The floe generates a Floe Report containing details of the best models built. The user can pick any model built using this floe and use it to predict properties of other molecules in the ML Predict: Classification using Fingerprints for Small Molecules Floe. The Floe Report presents detailed statistics on the hyperparameters, adjusts them, and reruns the floe to build better models (See documentation).

Furthermore, it picks the best models and fine-tunes them using Keras Tuner to optimize those models.

In addition to prediction, the built models provide an explanation of predictions, a confidence interval, and the domain of application.

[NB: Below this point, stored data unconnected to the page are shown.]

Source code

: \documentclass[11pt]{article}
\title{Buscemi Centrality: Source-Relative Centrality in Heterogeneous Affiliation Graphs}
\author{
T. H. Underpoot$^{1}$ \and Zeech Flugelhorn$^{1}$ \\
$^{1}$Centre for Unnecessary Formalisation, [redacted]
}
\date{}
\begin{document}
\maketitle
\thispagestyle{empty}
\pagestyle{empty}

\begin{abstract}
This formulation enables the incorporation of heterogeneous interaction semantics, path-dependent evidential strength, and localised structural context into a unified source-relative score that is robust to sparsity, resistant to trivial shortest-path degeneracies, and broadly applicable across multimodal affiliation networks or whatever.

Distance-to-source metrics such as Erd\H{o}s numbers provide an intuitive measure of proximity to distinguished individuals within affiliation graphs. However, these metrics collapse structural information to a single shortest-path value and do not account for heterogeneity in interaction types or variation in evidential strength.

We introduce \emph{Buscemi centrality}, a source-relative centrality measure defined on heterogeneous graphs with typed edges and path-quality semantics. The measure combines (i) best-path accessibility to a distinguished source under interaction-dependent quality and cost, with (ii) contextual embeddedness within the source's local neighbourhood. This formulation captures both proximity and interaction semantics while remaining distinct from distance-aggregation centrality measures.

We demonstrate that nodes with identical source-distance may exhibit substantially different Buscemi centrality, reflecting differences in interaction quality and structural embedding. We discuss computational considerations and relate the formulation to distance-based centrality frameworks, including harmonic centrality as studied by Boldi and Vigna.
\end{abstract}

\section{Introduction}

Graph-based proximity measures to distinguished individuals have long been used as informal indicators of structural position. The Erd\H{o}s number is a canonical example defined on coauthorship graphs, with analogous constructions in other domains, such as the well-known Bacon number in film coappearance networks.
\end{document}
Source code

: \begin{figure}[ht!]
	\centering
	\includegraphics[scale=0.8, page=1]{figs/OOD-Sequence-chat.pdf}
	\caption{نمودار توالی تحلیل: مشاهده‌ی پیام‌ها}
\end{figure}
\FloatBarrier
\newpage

Warning: By default, this floe builds about 2,500 machine learning models. On a large dataset, this may be expensive, costing greater than $100. Since multiple parameters lead to this cost, refer to documentation on how to build a cheaper version for practice. The dataset size to build decent models should be more than ~200 molecules (barring exceptions). We have stress tested up to 30,000 molecules. It is recommended to increase the memory and disk space requirements of the cubes to run on larger datasets.

Inputs
Name	Description	Type
Input Small Molecules to Train Machine Learning Models on	Input dataset file with each record containing a molecule and response value (String) to train on.	Molecule Dataset

Options
Name	Description	Type
Response Value Field	Name of the field containing the primary data being trained on and predicted.	Float
Are We Using Keras Tuner*	If this is On, we fine-tune our algorithm using the Keras Tuner.	Bool
What Kind of Keras Tuner to Use	Choose between Hyperband, RandomSearch, and Bayesian Optimization.	String
Number of Models to Show in Floe Report	How many best models to provide in the Floe Report. By default, keeps best 20 models (based on Acc) such that it meets memory requirements.	Int
Preprocess Molecule	For every molecule, stores only largest component, adjusts ionization to neutral pH.	Bool
Apply Blockbuster Filter	Apply Blockbuster filter.	Bool
Molecule Explainer Type	Select explainer visualization. Atom: annotate atoms only Fragment: annotate fragments Combined: annotate both	List

Advanced: Cheminfo Fingerprint Options
Name	Description	Type
Min Radius	Minimum radius for cheminfo fingerprints.	IntVec
Max Radius	Maximum radius for cheminfo fingerprints.	IntVec
Bit Length of Fingerprints (FP)	Bit length of cheminfo fingerprints.	IntVec
Type of Fingerprints (FP)	Type of cheminfo fingerprints.	IntVec

Advanced: Neural Network Hyperparameter Options
Name	Description	Type
Dropouts	List of dropout hyperparameters.	FloatVec
Sets of Hidden Layers	List(s) of hidden layers separated by -1. Input and output layers will be determined by data. Example: 150,100,50 will create NN with 3 hidden layers of size 150, 100, 50.	IntVec
Sets of Regularization Layers	List(s) of regularization layers separated by -1. No regularization on input and output layers.	FloatVec
Learning Rates	List of all the learning rate hyperparameters to train models.	FloatVec
Max Epochs	Maximum number of epochs to train models.	Int
Activation	Activation Functions: ReLU, LeakyReLU, PReLU, tanh, SELU, ELU.	List
Batch Size	Batch size for training regressor.	Int
Adjust Batch Size	Adjust batch size automatically based on size of training data.

Outputs
Name	Description	Type
Models Built	Output of generated models.	Dataset
Failure Output	Output of failure.	Dataset